Мешали думать встречные лодчонки. Иной из катающихся нарочно приближался к их лодке и, словно спеша поделиться самым приятным в своей жизни, говорил благодушно:
— Катание на нашем озере — это прелесть. Не правда ли, мсье?
Резало слух слово «правда». В уме вертелось другое слово. Была какая-то большая неправда в том, что здесь так много сытых и довольных. Казалось, ими переполнена Женева.
Владимир Ильич, сменив на веслах Баумана, уже греб к лодочной станции, когда вдруг перед ним, как привидение, возникла на набережной Вера Засулич.

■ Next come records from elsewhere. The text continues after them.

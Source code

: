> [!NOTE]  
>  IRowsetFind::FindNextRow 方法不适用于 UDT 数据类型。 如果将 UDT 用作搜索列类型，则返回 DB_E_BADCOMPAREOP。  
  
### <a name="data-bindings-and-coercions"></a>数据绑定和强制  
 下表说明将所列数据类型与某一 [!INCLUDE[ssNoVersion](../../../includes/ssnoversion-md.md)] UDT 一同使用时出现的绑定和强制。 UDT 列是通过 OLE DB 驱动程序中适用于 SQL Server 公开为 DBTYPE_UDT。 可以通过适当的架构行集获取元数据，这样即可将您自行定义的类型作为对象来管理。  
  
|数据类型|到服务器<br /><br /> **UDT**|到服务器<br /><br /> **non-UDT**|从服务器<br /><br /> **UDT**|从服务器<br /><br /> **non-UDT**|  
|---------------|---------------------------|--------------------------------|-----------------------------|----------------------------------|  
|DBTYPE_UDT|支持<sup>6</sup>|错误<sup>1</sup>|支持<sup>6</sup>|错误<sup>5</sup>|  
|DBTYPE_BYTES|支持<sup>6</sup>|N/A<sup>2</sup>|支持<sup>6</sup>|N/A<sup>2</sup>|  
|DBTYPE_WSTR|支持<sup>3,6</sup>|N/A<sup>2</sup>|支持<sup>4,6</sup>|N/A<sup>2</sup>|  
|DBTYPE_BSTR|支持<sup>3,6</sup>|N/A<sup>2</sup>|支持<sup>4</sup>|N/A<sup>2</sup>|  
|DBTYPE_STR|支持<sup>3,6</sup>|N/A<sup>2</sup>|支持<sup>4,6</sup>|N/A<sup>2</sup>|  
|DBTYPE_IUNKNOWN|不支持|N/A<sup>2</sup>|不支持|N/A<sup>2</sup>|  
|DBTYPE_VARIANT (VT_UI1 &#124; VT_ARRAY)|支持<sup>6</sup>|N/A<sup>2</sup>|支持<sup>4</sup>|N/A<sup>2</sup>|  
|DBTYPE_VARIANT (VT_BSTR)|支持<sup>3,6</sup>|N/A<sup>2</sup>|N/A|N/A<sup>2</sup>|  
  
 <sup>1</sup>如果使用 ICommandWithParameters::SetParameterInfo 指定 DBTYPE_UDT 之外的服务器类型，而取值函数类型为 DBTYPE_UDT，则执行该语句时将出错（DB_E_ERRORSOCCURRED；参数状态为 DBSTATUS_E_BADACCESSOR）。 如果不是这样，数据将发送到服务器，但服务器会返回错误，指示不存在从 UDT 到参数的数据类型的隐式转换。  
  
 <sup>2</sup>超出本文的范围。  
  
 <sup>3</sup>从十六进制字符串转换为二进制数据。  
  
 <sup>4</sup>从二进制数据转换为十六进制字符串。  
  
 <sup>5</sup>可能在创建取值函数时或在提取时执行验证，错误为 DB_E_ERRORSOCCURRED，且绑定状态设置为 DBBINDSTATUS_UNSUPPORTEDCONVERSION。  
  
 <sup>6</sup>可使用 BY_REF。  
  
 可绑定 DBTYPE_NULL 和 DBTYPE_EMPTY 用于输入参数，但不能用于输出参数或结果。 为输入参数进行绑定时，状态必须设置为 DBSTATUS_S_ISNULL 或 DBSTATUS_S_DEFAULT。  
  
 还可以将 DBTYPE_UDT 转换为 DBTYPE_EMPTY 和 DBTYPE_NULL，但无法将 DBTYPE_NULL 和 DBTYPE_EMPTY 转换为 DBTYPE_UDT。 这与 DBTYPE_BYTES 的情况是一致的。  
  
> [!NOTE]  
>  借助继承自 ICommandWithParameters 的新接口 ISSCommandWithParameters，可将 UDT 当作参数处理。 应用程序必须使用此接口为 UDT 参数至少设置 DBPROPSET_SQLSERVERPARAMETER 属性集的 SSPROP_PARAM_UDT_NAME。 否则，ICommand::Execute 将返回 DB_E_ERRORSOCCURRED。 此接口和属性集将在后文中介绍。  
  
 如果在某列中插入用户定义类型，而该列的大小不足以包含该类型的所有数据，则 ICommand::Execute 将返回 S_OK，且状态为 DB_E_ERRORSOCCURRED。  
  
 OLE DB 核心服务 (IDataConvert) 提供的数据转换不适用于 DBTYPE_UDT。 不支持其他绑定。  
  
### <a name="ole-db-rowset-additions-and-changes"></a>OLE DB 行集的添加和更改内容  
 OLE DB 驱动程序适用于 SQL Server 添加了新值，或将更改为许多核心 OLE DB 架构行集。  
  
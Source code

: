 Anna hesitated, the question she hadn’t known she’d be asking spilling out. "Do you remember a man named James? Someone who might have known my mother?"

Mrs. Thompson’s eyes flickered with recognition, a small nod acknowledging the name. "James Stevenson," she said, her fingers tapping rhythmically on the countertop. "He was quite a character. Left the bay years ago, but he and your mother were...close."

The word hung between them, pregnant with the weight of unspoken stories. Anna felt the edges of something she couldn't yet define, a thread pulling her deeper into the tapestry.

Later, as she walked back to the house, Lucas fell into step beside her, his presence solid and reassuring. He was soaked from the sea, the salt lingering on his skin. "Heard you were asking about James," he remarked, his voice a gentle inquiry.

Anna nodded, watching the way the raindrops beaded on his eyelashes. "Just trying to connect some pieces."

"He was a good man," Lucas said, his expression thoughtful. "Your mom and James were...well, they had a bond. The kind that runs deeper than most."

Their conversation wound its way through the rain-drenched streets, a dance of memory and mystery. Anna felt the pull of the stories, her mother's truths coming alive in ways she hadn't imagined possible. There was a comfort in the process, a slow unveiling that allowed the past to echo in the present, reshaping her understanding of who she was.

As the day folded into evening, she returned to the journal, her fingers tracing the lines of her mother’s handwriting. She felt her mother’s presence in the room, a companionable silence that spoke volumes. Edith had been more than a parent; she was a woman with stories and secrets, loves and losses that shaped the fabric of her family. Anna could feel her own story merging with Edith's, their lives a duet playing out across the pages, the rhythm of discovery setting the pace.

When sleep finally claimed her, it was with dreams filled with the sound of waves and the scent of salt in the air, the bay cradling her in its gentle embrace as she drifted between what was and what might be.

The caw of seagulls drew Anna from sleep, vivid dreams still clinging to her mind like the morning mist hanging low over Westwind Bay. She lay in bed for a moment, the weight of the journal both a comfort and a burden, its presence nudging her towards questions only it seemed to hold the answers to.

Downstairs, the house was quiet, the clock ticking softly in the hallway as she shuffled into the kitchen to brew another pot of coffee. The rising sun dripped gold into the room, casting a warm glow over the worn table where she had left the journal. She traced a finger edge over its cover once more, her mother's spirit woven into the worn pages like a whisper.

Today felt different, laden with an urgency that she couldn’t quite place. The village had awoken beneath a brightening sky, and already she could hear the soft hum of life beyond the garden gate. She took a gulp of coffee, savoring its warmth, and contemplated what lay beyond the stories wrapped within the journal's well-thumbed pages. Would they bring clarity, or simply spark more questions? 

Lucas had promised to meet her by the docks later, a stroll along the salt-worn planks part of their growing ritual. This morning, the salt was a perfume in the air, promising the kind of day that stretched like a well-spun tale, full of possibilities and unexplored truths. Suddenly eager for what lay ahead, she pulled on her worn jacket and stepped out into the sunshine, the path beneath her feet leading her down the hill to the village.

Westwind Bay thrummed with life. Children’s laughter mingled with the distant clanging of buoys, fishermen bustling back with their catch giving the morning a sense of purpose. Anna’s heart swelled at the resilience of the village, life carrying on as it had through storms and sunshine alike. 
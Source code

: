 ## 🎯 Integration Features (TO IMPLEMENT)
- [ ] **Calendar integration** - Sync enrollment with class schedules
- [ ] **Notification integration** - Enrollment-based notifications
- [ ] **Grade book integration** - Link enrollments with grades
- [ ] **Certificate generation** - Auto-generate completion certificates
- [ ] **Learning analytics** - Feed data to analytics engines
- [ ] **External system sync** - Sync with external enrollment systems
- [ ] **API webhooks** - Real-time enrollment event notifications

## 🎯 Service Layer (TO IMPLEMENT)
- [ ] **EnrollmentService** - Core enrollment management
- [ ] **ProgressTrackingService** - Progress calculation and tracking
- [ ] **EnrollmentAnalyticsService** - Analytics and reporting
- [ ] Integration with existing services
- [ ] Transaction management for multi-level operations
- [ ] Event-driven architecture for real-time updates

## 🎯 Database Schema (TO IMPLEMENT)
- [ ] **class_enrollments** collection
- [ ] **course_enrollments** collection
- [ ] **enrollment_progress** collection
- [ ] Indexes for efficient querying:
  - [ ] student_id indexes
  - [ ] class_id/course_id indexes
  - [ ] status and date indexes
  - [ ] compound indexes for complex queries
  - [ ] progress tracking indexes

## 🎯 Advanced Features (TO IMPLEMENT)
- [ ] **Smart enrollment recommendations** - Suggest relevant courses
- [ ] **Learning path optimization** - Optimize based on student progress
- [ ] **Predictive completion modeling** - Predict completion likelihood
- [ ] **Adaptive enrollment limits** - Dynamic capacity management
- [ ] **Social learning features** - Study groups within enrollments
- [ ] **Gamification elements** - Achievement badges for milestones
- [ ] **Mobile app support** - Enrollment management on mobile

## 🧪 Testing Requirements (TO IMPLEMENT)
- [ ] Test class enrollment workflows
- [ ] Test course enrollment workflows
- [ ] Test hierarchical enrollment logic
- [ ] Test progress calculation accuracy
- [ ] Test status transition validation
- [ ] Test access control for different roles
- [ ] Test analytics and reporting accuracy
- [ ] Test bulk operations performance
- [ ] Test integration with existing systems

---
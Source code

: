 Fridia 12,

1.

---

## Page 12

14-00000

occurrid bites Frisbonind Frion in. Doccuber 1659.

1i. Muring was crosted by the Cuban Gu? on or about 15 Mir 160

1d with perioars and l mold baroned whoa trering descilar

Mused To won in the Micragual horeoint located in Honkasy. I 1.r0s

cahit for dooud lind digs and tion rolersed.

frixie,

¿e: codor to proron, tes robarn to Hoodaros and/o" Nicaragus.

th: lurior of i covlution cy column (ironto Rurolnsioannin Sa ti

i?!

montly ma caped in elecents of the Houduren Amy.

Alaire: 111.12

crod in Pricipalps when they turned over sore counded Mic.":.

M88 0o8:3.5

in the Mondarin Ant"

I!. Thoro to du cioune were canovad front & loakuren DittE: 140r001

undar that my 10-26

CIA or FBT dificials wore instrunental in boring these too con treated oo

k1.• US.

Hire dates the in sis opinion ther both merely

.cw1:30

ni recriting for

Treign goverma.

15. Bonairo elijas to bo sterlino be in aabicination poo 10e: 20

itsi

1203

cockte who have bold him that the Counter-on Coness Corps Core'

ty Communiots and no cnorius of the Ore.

В длинном темном платье, с бледным строгим лицом, она издали казалась каменным изваянием.
Владимир Ильич сидел в лодке, опустив весла. Тихо двигаясь по течению, она вошла в тень большой нарядной яхты. Вера Ивановна не могла видеть Владимира Ильича, а он хорошо видел ее. Бауман тоже увидел Веру Ивановну.
— Чудесная женщина, — проговорил он, — святая. Но… Так он на слове «но» и умолк.
К Засулич подошел какой-то представительный мужчина в длинном черном сюртуке и элегантной шляпе. Под руку его держала пожилая дама в белом платье с множеством оборок и широкополой шляпе с лентами. Засулич показала подошедшим на гору Салев, зеленой громадой встававшую сразу за городом. Это была любимая гора туристов. Сейчас в ущельях возле ее макушки можно было увидеть легкие белые облачка.
Мужчина в сюртуке бросил в сторону Салева быстрый взгляд из-под густых бровей, и взгляд был необычный, словно бы орлиный.
Плеханов! Его взгляд, осанка, жесты! Он, он!..
— Они на прогулке, — объяснил Бауман. — По утрам часто тут показываются. Гребите к берегу… Скорее! А то сейчас уйдут!